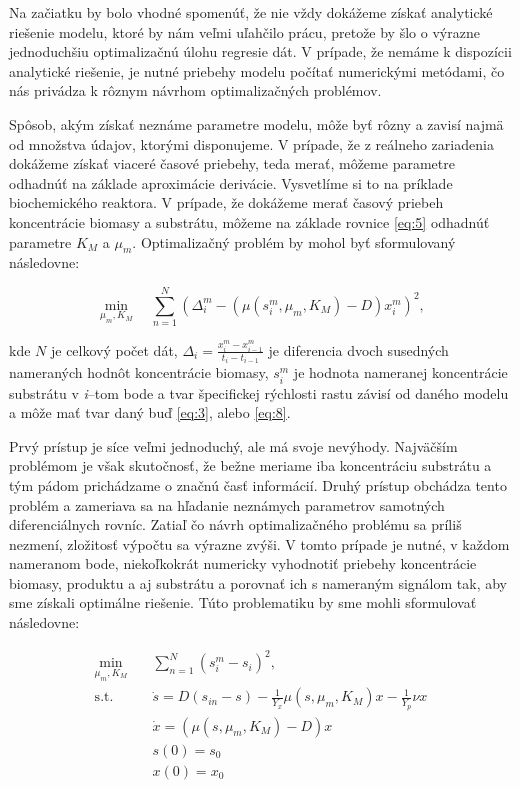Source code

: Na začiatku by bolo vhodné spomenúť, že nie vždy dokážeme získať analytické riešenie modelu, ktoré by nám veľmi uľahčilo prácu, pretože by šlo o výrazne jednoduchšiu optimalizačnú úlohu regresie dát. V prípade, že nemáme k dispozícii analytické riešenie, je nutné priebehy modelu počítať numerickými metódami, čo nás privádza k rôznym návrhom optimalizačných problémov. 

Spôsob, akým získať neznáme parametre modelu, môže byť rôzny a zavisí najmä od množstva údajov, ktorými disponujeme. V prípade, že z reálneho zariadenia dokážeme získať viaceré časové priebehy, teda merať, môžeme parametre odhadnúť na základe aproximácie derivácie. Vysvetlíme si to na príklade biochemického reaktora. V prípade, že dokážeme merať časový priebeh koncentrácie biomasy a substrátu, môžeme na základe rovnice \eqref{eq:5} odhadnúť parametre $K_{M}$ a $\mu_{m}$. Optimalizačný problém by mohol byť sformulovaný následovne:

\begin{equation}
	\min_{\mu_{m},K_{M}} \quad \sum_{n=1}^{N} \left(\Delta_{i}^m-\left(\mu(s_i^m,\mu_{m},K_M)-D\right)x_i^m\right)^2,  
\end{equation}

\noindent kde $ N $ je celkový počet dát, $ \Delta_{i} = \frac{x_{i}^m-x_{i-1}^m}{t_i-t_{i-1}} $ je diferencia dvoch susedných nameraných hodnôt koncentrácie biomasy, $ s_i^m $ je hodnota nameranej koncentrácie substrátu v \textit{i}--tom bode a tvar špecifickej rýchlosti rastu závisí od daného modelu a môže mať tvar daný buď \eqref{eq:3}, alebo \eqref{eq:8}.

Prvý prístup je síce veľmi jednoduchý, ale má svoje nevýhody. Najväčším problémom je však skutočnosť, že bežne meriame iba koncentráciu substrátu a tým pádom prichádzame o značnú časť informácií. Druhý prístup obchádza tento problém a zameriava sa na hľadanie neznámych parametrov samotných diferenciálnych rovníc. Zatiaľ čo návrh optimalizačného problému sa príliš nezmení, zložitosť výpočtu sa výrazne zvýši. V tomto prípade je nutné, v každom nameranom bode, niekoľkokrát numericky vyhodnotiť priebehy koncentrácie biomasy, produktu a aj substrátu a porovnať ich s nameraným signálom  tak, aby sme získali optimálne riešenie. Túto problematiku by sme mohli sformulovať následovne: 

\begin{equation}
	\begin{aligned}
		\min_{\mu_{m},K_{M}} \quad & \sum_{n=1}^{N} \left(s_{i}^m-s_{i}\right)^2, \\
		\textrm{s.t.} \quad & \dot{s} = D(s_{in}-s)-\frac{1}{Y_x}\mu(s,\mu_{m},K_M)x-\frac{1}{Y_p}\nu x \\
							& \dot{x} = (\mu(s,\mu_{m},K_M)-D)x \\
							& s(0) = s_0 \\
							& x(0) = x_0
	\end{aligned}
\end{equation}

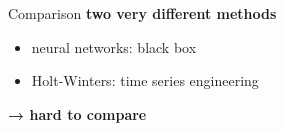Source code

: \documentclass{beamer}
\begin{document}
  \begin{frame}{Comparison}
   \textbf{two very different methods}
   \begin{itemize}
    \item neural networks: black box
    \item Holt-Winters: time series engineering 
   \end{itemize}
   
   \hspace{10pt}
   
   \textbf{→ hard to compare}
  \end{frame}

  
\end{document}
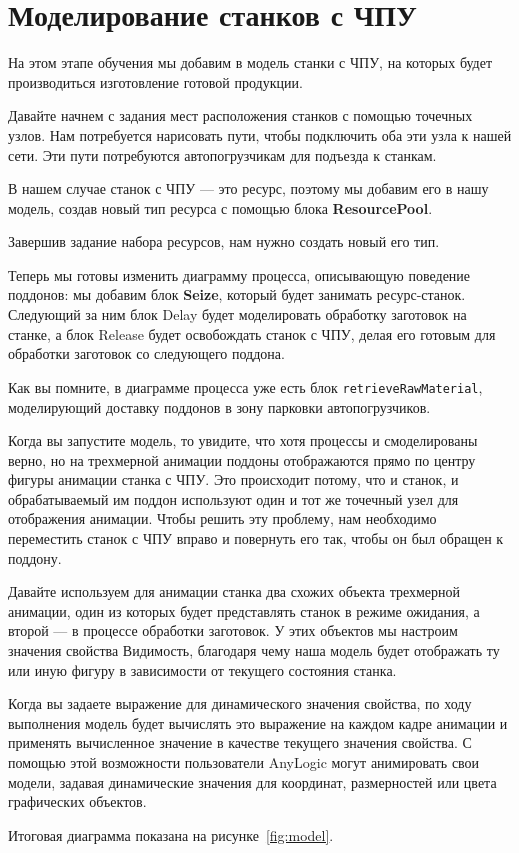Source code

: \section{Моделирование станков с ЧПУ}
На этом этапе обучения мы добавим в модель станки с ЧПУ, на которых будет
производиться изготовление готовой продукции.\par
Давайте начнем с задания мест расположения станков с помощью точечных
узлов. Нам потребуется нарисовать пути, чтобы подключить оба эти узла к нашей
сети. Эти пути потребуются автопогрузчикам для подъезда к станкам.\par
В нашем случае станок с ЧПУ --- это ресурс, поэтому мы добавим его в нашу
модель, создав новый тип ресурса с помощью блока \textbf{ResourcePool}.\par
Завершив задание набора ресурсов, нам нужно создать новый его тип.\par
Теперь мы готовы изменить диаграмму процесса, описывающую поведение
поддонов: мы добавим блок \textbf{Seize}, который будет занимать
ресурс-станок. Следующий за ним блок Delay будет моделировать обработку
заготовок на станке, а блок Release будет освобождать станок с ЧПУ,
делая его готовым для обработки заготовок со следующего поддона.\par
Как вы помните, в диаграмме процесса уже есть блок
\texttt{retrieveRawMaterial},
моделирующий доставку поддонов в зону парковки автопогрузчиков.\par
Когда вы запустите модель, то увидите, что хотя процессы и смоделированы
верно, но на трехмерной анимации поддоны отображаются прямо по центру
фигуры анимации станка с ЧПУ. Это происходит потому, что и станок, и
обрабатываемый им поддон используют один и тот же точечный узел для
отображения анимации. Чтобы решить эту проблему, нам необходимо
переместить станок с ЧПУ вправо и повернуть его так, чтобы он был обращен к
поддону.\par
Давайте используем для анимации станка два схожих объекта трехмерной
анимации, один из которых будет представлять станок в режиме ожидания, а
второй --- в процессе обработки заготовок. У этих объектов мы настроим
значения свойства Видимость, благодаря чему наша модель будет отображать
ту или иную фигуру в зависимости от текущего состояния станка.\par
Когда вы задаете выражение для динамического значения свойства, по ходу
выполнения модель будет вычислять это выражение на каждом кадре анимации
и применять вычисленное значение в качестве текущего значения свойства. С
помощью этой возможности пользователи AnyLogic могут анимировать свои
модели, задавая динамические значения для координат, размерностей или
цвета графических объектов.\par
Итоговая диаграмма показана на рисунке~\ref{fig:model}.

* * *

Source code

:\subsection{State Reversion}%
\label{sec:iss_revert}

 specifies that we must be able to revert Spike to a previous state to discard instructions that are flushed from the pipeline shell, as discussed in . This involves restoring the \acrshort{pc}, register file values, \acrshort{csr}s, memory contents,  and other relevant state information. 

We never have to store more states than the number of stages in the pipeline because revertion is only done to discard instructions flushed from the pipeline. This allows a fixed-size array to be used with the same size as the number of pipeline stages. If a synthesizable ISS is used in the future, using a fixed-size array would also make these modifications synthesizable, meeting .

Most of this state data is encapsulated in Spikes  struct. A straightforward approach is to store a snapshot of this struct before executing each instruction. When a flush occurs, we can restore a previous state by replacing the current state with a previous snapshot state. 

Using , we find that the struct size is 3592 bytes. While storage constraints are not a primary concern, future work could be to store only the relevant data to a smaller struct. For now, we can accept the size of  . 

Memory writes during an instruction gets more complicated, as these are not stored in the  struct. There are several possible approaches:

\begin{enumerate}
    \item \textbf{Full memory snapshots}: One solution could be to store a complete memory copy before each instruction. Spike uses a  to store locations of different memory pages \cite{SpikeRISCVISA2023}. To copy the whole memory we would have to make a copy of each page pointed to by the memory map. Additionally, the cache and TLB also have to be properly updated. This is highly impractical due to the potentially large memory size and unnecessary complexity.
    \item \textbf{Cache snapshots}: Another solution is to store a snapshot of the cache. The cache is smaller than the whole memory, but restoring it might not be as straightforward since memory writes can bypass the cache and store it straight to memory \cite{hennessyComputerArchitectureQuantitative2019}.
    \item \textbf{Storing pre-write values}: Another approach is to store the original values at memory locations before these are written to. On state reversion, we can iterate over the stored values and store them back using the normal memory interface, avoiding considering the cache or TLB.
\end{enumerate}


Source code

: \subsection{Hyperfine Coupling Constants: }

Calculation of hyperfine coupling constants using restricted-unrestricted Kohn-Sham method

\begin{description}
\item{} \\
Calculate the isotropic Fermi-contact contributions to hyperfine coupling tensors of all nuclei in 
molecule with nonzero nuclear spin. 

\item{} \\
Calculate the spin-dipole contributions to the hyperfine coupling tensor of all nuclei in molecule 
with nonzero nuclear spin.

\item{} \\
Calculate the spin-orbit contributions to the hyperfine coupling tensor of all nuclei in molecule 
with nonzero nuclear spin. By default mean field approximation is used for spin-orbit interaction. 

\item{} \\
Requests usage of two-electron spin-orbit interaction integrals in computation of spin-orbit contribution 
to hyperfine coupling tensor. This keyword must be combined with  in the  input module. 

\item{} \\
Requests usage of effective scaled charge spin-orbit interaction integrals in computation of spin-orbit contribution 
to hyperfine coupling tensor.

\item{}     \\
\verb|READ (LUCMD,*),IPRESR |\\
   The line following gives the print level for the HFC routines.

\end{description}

• _Instructions to follow_: For every line above that holds the word "contributions", report the whole line.

• _Reply to the exercise_:
Calculate the isotropic Fermi-contact contributions to hyperfine coupling tensors of all nuclei in 
Calculate the spin-dipole contributions to the hyperfine coupling tensor of all nuclei in molecule 
Calculate the spin-orbit contributions to the hyperfine coupling tensor of all nuclei in molecule 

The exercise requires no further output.